*Recorded data*
|---|

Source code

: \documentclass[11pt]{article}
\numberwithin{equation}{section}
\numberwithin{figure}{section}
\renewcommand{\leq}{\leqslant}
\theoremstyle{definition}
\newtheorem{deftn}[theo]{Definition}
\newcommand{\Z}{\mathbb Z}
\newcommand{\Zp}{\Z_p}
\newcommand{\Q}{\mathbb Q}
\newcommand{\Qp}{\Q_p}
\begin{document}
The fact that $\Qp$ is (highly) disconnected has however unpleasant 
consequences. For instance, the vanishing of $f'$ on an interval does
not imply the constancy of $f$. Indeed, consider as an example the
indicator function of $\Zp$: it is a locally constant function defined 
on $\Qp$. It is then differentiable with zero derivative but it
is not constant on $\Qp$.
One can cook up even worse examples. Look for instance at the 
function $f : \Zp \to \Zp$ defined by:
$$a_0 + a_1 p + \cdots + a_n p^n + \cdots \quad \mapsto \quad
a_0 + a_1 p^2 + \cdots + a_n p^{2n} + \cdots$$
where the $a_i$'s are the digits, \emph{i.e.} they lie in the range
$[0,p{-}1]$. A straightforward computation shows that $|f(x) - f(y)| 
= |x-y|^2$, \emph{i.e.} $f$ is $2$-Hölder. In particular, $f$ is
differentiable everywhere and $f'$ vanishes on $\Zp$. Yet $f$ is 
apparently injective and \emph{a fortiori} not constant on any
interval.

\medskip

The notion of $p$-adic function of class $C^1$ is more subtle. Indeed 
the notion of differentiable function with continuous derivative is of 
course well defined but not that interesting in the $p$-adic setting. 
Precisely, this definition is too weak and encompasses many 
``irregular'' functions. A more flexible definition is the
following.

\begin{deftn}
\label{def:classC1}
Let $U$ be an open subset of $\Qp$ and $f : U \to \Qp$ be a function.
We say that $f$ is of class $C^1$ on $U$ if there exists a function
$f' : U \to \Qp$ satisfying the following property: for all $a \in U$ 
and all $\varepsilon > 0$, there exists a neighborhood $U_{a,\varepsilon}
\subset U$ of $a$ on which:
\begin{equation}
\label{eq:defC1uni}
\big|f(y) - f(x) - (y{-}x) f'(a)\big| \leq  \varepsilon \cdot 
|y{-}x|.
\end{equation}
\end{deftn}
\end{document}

|---|

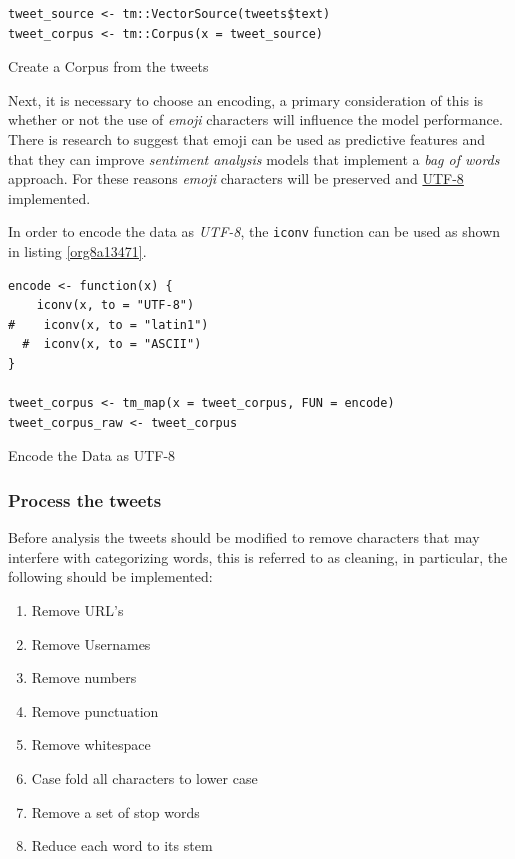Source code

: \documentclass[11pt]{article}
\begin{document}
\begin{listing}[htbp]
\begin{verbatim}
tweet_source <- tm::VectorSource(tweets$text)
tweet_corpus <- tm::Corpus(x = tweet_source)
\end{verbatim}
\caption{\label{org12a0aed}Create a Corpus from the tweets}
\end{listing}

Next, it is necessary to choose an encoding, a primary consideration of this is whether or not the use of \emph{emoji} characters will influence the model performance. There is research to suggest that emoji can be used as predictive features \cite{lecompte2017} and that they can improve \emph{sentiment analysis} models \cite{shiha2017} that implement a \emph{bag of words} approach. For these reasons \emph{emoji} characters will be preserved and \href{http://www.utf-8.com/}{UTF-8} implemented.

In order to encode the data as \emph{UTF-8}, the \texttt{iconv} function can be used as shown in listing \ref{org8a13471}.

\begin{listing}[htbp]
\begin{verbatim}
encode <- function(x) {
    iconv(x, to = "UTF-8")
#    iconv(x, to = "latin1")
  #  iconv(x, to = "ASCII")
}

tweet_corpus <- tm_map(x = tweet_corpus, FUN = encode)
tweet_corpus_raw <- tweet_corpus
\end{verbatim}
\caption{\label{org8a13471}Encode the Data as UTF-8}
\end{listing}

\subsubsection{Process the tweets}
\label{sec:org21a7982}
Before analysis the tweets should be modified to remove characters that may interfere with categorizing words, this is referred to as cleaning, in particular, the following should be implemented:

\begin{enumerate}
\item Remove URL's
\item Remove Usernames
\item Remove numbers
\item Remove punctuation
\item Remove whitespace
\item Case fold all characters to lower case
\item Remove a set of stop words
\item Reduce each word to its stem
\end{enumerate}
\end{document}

|---|

*TASK INSTRUCTIONS*
Wherever the string "deftn" appears in a line of the records, copy that line.

*RESULT OF THIS EXERCISE*
\newtheorem{deftn}[theo]{Definition}
\begin{deftn}
\end{deftn}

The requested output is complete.